Nice-Matin : Bernard Tapie a (au moins) un "plan B"

FRANCE

PRESSE - Six offres de reprises de Nice-Matin, dont deux soutenues par l'homme d'affaires Marseillais, ont été déposée au tribunal de commerce de Nice.

Ce mardi en fin de matinée, le comité d'entreprise de Nice-Matin était réuni pour évoquer les six offres de reprise du groupe de presse, déposées la veille auprès du tribunal de commerce de Nice. Elles prévoient entre 169 et 456 suppressions de postes sur un total de 1.106 emplois. Et deux d'entre elles contiennent le nom de Bernard Tapie.

L'homme d'affaires marseillais s'est en effet positionné, comme prévu, aux côtés des salariés avec un apport de 8 millions d'euros pour monter à 35% dans leur projet de coopérative d'intérêt collectif (SCIC). Mais il s'est aussi porté candidat à la reprise de Nice-Matin par l'intermédiaire du journal La Provence, dans l'hypothèse où les salariés n'arriveraient pas à boucler leur financement.

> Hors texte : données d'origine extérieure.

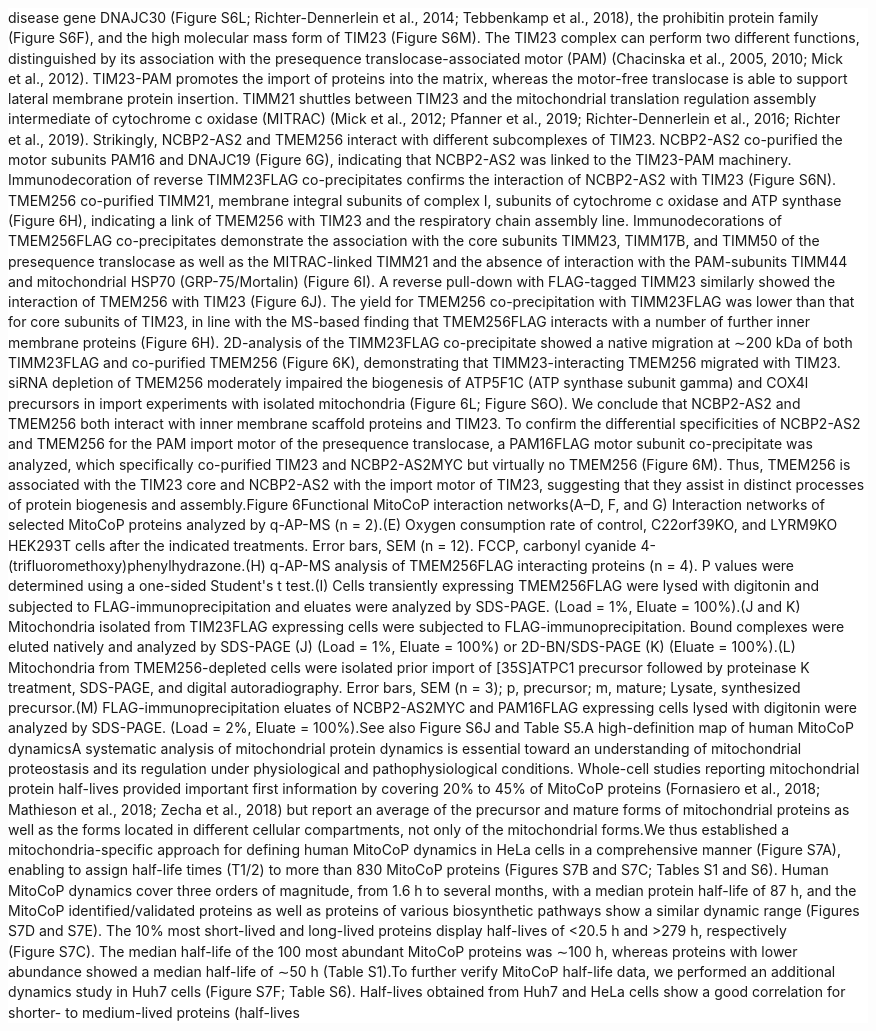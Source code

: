 disease gene DNAJC30 (Figure S6L; Richter-Dennerlein et al., 2014; Tebbenkamp et al., 2018), the prohibitin protein family (Figure S6F), and the high molecular mass form of TIM23 (Figure S6M). The TIM23 complex can perform two different functions, distinguished by its association with the presequence translocase-associated motor (PAM) (Chacinska et al., 2005, 2010; Mick et al., 2012). TIM23-PAM promotes the import of proteins into the matrix, whereas the motor-free translocase is able to support lateral membrane protein insertion. TIMM21 shuttles between TIM23 and the mitochondrial translation regulation assembly intermediate of cytochrome c oxidase (MITRAC) (Mick et al., 2012; Pfanner et al., 2019; Richter-Dennerlein et al., 2016; Richter et al., 2019). Strikingly, NCBP2-AS2 and TMEM256 interact with different subcomplexes of TIM23. NCBP2-AS2 co-purified the motor subunits PAM16 and DNAJC19 (Figure 6G), indicating that NCBP2-AS2 was linked to the TIM23-PAM machinery. Immunodecoration of reverse TIMM23FLAG co-precipitates confirms the interaction of NCBP2-AS2 with TIM23 (Figure S6N). TMEM256 co-purified TIMM21, membrane integral subunits of complex I, subunits of cytochrome c oxidase and ATP synthase (Figure 6H), indicating a link of TMEM256 with TIM23 and the respiratory chain assembly line. Immunodecorations of TMEM256FLAG co-precipitates demonstrate the association with the core subunits TIMM23, TIMM17B, and TIMM50 of the presequence translocase as well as the MITRAC-linked TIMM21 and the absence of interaction with the PAM-subunits TIMM44 and mitochondrial HSP70 (GRP-75/Mortalin) (Figure 6I). A reverse pull-down with FLAG-tagged TIMM23 similarly showed the interaction of TMEM256 with TIM23 (Figure 6J). The yield for TMEM256 co-precipitation with TIMM23FLAG was lower than that for core subunits of TIM23, in line with the MS-based finding that TMEM256FLAG interacts with a number of further inner membrane proteins (Figure 6H). 2D-analysis of the TIMM23FLAG co-precipitate showed a native migration at ∼200 kDa of both TIMM23FLAG and co-purified TMEM256 (Figure 6K), demonstrating that TIMM23-interacting TMEM256 migrated with TIM23. siRNA depletion of TMEM256 moderately impaired the biogenesis of ATP5F1C (ATP synthase subunit gamma) and COX4l precursors in import experiments with isolated mitochondria (Figure 6L; Figure S6O). We conclude that NCBP2-AS2 and TMEM256 both interact with inner membrane scaffold proteins and TIM23. To confirm the differential specificities of NCBP2-AS2 and TMEM256 for the PAM import motor of the presequence translocase, a PAM16FLAG motor subunit co-precipitate was analyzed, which specifically co-purified TIM23 and NCBP2-AS2MYC but virtually no TMEM256 (Figure 6M). Thus, TMEM256 is associated with the TIM23 core and NCBP2-AS2 with the import motor of TIM23, suggesting that they assist in distinct processes of protein biogenesis and assembly.Figure 6Functional MitoCoP interaction networks(A–D, F, and G) Interaction networks of selected MitoCoP proteins analyzed by q-AP-MS (n = 2).(E) Oxygen consumption rate of control, C22orf39KO, and LYRM9KO HEK293T cells after the indicated treatments. Error bars, SEM (n = 12). FCCP, carbonyl cyanide 4-(trifluoromethoxy)phenylhydrazone.(H) q-AP-MS analysis of TMEM256FLAG interacting proteins (n = 4). P values were determined using a one-sided Student's t test.(I) Cells transiently expressing TMEM256FLAG were lysed with digitonin and subjected to FLAG-immunoprecipitation and eluates were analyzed by SDS-PAGE. (Load = 1%, Eluate = 100%).(J and K) Mitochondria isolated from TIM23FLAG expressing cells were subjected to FLAG-immunoprecipitation. Bound complexes were eluted natively and analyzed by SDS-PAGE (J) (Load = 1%, Eluate = 100%) or 2D-BN/SDS-PAGE (K) (Eluate = 100%).(L) Mitochondria from TMEM256-depleted cells were isolated prior import of [35S]ATPC1 precursor followed by proteinase K treatment, SDS-PAGE, and digital autoradiography. Error bars, SEM (n = 3); p, precursor; m, mature; Lysate, synthesized precursor.(M) FLAG-immunoprecipitation eluates of NCBP2-AS2MYC and PAM16FLAG expressing cells lysed with digitonin were analyzed by SDS-PAGE. (Load = 2%, Eluate = 100%).See also Figure S6J and Table S5.A high-definition map of human MitoCoP dynamicsA systematic analysis of mitochondrial protein dynamics is essential toward an understanding of mitochondrial proteostasis and its regulation under physiological and pathophysiological conditions. Whole-cell studies reporting mitochondrial protein half-lives provided important first information by covering 20% to 45% of MitoCoP proteins (Fornasiero et al., 2018; Mathieson et al., 2018; Zecha et al., 2018) but report an average of the precursor and mature forms of mitochondrial proteins as well as the forms located in different cellular compartments, not only of the mitochondrial forms.We thus established a mitochondria-specific approach for defining human MitoCoP dynamics in HeLa cells in a comprehensive manner (Figure S7A), enabling to assign half-life times (T1/2) to more than 830 MitoCoP proteins (Figures S7B and S7C; Tables S1 and S6). Human MitoCoP dynamics cover three orders of magnitude, from 1.6 h to several months, with a median protein half-life of 87 h, and the MitoCoP identified/validated proteins as well as proteins of various biosynthetic pathways show a similar dynamic range (Figures S7D and S7E). The 10% most short-lived and long-lived proteins display half-lives of <20.5 h and >279 h, respectively (Figure S7C). The median half-life of the 100 most abundant MitoCoP proteins was ∼100 h, whereas proteins with lower abundance showed a median half-life of ∼50 h (Table S1).To further verify MitoCoP half-life data, we performed an additional dynamics study in Huh7 cells (Figure S7F; Table S6). Half-lives obtained from Huh7 and HeLa cells show a good correlation for shorter- to medium-lived proteins (half-lives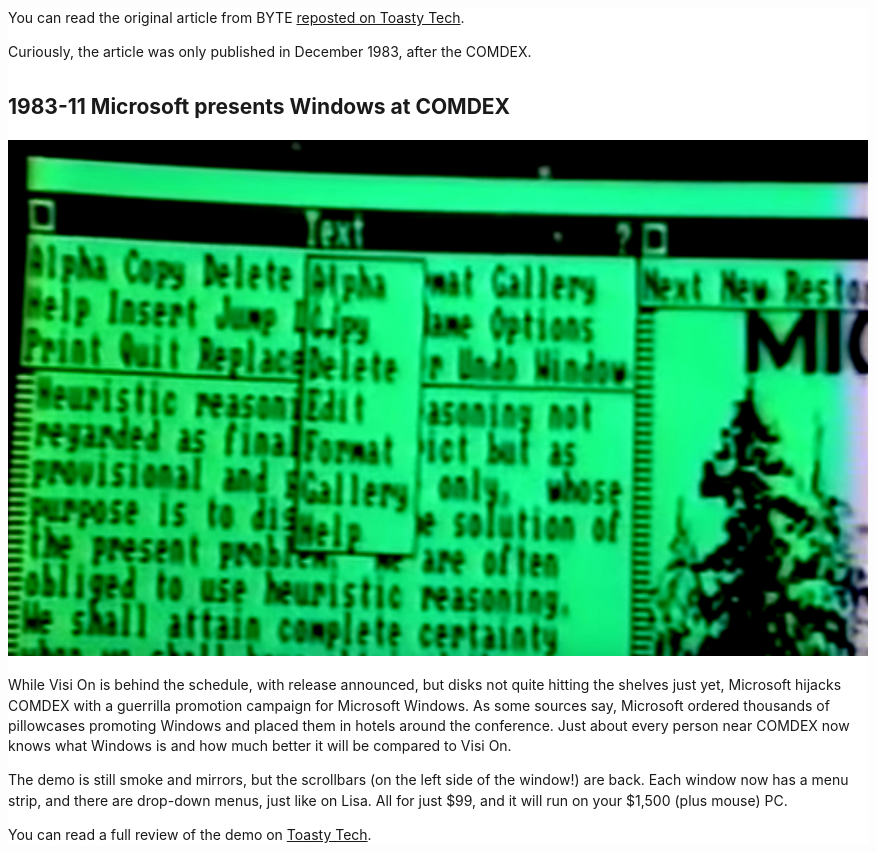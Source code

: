 You can read the original article from BYTE [reposted on Toasty Tech](http://toastytech.com/guis/win1983.html).

Curiously, the article was only published in December 1983, after the COMDEX.

</div>


<div class="post">

## 1983-11 Microsoft presents Windows at COMDEX

![](history/20_comdexwin.jpg)

While Visi On is behind the schedule, with release announced, but disks not quite hitting the shelves just yet, Microsoft hijacks COMDEX with a guerrilla promotion campaign for Microsoft Windows. As some sources say, Microsoft ordered thousands of pillowcases promoting Windows and placed them in hotels around the conference. Just about every person near COMDEX now knows what Windows is and how much better it will be compared to Visi On.

The demo is still smoke and mirrors, but the scrollbars (on the left side of the window!) are back. Each window now has a menu strip, and there are drop-down menus, just like on Lisa. All for just $99, and it will run on your $1,500 (plus mouse) PC.

You can read a full review of the demo on [Toasty Tech](http://toastytech.com/guis/wincdx.html).

</div>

"Ce n'est pas une surprise"

"Ce n'est pas une surprise, nous le savions depuis dix jours, assure Jean-François Roubaud, journaliste et délégué du SNJ. "Nous avons eu le contenu des offres, il y a effectivement une offre de La Provence mais elle n'est pas détaillée, ce n'est qu'un 'plan B' au cas où nous ne bouclerions pas notre plan de financement, ce qui est peu probable. Nous avons un montage financier avec un résultat d'exploitation de 7% à la fin du premier exercice, ce qui est largement dans les clous".

Mutualisations

Dans une interview à son propre journal, La Provence, Bernard Tapie évoque déjà une "extension de la marque La Provence au-delà de sa région propre, dans le Var, les Alpes-Maritimes", et des synergies : "une régie publicitaire commune" et "pourquoi pas sous-traiter le Net". Autant d'idées qui n'avaient jamais été évoquées publiquement jusqu'à présent. Les salariés de Nice-Matin doivent à nouveau se réunir en assemblée générale ce mercredi à la mi-journée.